Sermon Series based on Brian McClaren’s book Naked Spirituality

Preached: February 3, 2013

We are on a 12 week journey diving into simple spiritual practices to awaken ourselves to a meaningful life with God.  Our first word last week was Here, reminding us that we need to be present here and now, where we are, and wake up to the presence of God.  Today we look at The Spiritual Practice of  Thanks: the practice of gratitude and appreciation.  The Practice of Awakening to the Goodness of God.

Story: One Christmas, a mom decided that she was no longer going to remind her children to write thank you notes for their presents.  As a result, their grandmother never received acknowledgment of the generous checks she had given them. The next year things were different, however. “The children came over in person to thank me,” the grandmother told a friend triumphantly. “How wonderful!” the friend exclaimed. “What do you think caused the change in behavior?”

“Oh, that’s easy,” the grandmother replied. “This year I didn’t sign the checks.”

Did you know that advertisers spend a lot of money trying to keep us from being grateful? They want to inform us of what we don’t have and get us to think more about what other people have, so that we will all want more and rush out to buy their stuff.
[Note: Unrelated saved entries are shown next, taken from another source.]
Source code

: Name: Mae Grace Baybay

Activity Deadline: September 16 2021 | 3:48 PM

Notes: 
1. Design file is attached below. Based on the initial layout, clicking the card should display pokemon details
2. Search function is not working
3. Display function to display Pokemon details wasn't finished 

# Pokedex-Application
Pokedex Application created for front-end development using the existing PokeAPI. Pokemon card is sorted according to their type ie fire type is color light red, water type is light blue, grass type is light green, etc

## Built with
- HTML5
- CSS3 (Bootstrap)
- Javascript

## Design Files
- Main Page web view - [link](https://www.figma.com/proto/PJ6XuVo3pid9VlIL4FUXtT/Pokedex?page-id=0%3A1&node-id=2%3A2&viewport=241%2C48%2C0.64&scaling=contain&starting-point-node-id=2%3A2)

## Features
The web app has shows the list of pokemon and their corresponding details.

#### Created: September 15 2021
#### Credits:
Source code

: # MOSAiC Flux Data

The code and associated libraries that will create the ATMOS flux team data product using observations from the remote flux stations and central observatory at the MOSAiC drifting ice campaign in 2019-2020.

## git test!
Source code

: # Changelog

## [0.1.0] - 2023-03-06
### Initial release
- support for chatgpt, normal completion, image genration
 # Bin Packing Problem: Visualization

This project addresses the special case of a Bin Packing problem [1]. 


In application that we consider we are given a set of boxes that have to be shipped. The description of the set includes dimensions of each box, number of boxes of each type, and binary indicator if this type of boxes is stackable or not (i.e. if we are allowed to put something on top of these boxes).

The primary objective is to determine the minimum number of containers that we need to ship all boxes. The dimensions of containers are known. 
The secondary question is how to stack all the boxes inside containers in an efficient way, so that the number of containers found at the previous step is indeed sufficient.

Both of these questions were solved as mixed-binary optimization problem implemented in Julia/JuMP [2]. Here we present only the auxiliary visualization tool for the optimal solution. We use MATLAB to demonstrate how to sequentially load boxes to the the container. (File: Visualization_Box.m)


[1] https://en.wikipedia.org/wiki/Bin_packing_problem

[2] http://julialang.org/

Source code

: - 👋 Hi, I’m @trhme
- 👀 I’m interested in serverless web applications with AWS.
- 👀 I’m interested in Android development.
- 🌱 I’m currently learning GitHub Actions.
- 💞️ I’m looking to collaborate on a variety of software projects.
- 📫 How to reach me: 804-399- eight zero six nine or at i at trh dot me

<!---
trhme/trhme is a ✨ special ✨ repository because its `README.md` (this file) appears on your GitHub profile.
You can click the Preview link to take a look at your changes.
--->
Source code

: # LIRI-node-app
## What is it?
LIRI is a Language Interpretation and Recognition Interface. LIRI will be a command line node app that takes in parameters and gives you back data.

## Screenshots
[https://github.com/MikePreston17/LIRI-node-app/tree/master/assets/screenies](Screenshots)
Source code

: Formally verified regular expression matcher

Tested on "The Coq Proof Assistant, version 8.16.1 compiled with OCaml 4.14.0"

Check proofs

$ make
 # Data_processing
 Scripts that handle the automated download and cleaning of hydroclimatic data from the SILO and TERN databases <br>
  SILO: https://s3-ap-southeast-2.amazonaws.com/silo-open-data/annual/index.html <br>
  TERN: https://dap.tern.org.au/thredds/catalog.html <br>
McLaren suggests that the more we have the more we need to practice gratitude, because ingratitude tends to turn yesterday’s luxuries into ……..today’s necessities.

An American tourist was on vacation in Costa Rico and complimented a village fisherman on the quality of his fish and asked how long it took him to catch them. “Not very long,” answered the Costa Rican.  “But then, why didn’t you stay out longer and catch more?” asked the American. The Costa Rican explained that his small catch was sufficient to meet his needs and those of his family.  The American asked, “But what do you do with the rest of your time?”
“I sleep late, fish a little, play with my children, and take a siesta with my wife. In the evenings, I go into the village to see my friends, have a few drinks, play the guitar, and sing a few songs…I have a full life.”
The American interrupted, “I have an MBA from Wharton and I can help you! You should start by fishing longer every day. You can sell the extra fish you catch. With the extra revenue, you can buy a bigger boat. With the extra money the larger boat will bring, you can buy a second one and a third until you have an entire fleet. Instead of selling your fish to a middle-man, you can negotiate directly with the processing plants and maybe even open your own plant. You can then leave this little village and move to the US!  From there you can direct your huge enterprise.”
“How long would that take?” asked the Costa Rican.   “20, perhaps 25 years,” replied the American.   “And after that?”   “Afterwards? That’s when it gets really interesting,” answered the American. “When your business gets really big, you can start selling stocks and make millions!”   “Millions? Really? And after that?”
“After that you’ll be able to retire, live in a tiny village near the coast, sleep late, play with your grandchildren, catch a few fish, take a siesta with your wife, and spend evenings in the village, have a few drinks, play the guitar and enjoy your friends!”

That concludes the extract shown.